This is a revolutionary strategy game, taking "Cossacks" and "Age of Empires" down to hell.

User Rating: 10 | The Lord of the Rings: The Battle for Middle-Earth Anthology PC
This is a very good collection of games. You have a quite different style of building in the first game: "Battle for Middles Earth", but the second game and it's expansion are like we're used to. Well... sort of, because it only takes one builder to build a building, you starting with two, and the economy is only in gold, which you get from farms or slaughter houses, ...
Another great thing which is in both games is that you don't build just one soldier at a time, but a hord, or a battalion. You can get a hord of 15 orcs in the first game for free. But they are the weakest. Just as weak as goblins, though the latter can get upgrades, and have poisoned blades. Now, in thee first game are four factions: Rohan, Gondor, Mordor and Isengard. You cannot fight in fortresses except in the campaign, which follows the book and the films.
The second game has six factions: Men, Elves, Dwarves, Isengard, Mordor and Goblins. In the expansion of the second game, you have a seventh faction: Angmar, which is two thousand years before the War of the Ring.
Now for the campaigns. As I've already said, the campaigns (good and evil) of the first game, follow the story of the book and the films. Not exactly for the evil campaign because you destroy Edoras, Helm's Deep and Minas Tirith.
In the second game, the two campaigns (again good and evil) are about the War in the North, being the dwarves and the elves fighting mostly the goblins, but sometimes Mordor, and the other way round. The third mission for evil is the goblins fighting Isengard for the Shire.
The campaign in the Rise of the Witch-King is different, because it happens thousands of years before the War of the Ring. In this campaign you are Angmar, trying to take over Arnor. When you have finished this campaign, you can play this thing called"Epilogue", which is some giant battles between Angmar and Men.
In all three games, each faction has some magical powers, but to unlock them, you need some kind of points.
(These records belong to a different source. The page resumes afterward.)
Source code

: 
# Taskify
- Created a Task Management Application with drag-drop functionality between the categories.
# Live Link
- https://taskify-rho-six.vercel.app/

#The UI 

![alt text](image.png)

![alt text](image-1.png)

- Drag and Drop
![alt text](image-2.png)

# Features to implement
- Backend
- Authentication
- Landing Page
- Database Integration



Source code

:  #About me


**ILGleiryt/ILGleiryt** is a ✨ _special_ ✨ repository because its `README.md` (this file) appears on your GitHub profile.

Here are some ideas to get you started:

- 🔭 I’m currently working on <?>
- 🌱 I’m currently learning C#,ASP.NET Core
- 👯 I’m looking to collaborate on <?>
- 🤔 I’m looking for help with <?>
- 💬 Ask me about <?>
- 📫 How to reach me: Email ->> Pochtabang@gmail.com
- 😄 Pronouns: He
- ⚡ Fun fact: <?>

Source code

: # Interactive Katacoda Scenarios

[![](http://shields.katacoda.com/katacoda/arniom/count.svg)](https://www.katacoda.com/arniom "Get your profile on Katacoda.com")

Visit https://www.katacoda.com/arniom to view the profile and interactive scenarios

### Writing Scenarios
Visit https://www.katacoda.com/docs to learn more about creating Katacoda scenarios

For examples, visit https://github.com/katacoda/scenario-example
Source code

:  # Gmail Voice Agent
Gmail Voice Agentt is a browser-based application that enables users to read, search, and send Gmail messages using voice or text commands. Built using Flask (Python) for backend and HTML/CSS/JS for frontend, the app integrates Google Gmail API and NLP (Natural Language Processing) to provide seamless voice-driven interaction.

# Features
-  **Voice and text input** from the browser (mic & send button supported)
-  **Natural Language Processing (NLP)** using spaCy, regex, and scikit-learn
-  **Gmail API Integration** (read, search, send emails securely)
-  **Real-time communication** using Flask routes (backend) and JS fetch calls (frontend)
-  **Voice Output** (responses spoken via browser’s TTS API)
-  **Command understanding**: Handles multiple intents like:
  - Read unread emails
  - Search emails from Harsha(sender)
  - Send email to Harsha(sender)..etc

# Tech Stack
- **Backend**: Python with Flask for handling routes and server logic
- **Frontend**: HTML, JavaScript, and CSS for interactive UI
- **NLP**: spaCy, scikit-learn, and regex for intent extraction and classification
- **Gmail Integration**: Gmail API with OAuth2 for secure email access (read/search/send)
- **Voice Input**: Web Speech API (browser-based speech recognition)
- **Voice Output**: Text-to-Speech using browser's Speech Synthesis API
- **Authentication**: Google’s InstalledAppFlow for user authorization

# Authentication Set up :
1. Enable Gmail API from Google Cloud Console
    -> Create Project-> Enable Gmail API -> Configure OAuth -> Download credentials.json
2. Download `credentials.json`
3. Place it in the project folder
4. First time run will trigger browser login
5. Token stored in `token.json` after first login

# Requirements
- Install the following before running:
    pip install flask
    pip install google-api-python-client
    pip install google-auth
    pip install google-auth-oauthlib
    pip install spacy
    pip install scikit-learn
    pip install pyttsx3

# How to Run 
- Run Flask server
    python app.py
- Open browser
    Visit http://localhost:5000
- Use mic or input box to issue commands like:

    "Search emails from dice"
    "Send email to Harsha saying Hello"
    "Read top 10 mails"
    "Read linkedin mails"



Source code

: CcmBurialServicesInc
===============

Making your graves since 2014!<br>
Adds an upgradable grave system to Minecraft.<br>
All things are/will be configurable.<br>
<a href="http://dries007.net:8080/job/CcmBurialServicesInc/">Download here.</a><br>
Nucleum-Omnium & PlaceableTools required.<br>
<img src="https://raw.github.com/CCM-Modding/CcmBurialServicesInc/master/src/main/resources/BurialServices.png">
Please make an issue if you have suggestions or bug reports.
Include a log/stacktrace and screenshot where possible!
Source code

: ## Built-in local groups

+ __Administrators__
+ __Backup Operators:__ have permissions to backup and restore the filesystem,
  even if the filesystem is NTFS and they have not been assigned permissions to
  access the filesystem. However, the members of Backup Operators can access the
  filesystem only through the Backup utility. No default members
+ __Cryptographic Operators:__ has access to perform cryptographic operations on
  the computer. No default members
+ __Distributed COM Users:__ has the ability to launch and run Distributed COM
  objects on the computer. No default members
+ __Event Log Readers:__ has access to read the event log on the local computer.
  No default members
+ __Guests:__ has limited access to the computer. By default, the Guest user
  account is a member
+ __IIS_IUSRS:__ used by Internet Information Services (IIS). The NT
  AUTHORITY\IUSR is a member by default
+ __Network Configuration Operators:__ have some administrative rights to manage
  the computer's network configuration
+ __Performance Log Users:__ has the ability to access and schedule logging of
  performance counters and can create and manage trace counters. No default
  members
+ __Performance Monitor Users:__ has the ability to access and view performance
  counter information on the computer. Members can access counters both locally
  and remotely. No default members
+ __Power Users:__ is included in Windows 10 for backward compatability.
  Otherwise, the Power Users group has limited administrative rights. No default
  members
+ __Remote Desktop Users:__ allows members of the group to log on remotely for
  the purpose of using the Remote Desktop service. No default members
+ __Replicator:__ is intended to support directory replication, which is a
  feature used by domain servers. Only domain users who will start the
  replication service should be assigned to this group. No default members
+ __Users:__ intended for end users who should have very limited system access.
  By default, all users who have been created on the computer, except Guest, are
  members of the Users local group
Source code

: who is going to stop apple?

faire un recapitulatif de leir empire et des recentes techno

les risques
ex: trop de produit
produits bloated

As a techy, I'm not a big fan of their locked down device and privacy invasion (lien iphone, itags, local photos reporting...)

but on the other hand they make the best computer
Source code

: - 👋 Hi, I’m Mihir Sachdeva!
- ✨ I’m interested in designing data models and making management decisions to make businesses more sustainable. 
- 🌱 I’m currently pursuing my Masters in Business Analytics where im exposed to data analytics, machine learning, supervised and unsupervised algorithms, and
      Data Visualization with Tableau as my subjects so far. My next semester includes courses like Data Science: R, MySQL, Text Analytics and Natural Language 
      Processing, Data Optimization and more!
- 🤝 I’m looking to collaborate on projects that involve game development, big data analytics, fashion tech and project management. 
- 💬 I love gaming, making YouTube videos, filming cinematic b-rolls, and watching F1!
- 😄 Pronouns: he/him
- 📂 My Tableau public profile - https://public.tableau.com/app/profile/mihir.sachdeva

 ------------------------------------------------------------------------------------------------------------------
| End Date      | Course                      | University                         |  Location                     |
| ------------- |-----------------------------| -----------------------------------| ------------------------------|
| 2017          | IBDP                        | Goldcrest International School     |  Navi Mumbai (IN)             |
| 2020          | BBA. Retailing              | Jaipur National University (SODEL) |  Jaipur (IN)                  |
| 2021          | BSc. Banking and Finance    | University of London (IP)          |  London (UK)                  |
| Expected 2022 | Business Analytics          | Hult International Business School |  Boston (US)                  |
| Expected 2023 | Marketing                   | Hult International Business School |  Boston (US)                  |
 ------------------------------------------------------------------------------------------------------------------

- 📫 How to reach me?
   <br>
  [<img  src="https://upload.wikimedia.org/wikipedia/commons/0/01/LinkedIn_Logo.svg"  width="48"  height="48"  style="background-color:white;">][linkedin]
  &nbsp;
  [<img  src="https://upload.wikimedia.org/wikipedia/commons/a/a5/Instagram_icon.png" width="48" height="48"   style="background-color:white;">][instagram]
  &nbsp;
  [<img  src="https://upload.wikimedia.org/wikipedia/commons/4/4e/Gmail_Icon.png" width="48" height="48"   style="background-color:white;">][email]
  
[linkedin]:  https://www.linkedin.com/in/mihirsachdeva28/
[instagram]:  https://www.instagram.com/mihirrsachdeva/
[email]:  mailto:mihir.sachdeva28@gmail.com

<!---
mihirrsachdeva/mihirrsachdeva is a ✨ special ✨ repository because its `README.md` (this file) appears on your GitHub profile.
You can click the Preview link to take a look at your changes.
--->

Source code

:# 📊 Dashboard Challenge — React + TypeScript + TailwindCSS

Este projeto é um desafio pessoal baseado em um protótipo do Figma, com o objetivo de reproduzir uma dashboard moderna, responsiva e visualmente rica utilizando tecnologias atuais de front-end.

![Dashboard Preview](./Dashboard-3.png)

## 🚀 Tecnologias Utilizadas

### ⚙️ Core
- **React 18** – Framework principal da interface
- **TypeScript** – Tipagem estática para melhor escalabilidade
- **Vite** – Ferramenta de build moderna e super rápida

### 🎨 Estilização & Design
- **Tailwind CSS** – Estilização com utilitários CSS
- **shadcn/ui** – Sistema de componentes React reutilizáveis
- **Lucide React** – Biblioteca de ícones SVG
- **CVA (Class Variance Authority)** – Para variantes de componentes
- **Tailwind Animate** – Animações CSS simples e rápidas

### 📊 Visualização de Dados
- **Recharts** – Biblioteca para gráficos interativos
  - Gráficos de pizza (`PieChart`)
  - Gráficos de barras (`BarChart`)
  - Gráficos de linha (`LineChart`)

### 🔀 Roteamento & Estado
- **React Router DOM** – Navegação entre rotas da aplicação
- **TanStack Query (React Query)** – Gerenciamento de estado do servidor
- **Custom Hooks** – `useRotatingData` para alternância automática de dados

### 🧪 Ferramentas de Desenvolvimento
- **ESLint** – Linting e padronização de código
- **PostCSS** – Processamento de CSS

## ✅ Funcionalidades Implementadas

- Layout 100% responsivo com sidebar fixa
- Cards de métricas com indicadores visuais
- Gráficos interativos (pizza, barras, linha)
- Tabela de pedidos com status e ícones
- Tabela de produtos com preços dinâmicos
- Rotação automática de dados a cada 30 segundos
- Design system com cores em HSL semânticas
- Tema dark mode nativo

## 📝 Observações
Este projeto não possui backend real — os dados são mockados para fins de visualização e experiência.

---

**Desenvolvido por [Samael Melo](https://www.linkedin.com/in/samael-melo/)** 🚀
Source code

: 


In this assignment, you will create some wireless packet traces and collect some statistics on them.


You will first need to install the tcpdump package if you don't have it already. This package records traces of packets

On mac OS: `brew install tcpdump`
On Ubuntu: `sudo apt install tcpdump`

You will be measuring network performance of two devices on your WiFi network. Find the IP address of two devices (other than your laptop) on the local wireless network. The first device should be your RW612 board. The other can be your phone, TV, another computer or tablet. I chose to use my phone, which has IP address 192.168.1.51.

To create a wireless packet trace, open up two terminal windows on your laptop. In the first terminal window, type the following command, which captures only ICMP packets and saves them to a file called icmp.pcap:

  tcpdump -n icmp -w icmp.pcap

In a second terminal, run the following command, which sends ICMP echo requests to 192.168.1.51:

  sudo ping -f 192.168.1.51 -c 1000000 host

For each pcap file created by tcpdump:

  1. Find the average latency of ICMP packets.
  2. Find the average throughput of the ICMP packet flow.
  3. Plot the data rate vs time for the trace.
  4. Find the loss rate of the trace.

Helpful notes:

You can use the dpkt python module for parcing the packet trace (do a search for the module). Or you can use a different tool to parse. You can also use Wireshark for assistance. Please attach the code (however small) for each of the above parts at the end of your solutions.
You start with enough to by one of the first powers, but to get more points for the more powerful powers, you need to kill or destroy your enemy's soldiers and buildings. These powers go by steps, the weak first, all the way to the most powerful.
In these games, you can also get heroes (examples, Aragorn, Legolas, Gimli, Lurtz, Saruman, ...). The heroes also have some powers, but they only need to go up a level to unlock them. These heroes are individual, cost a lot of money, but are very powerful and resilient. When a power is used, it must recharge before being reused. The stronger the power, the longer it takes for it to recharge.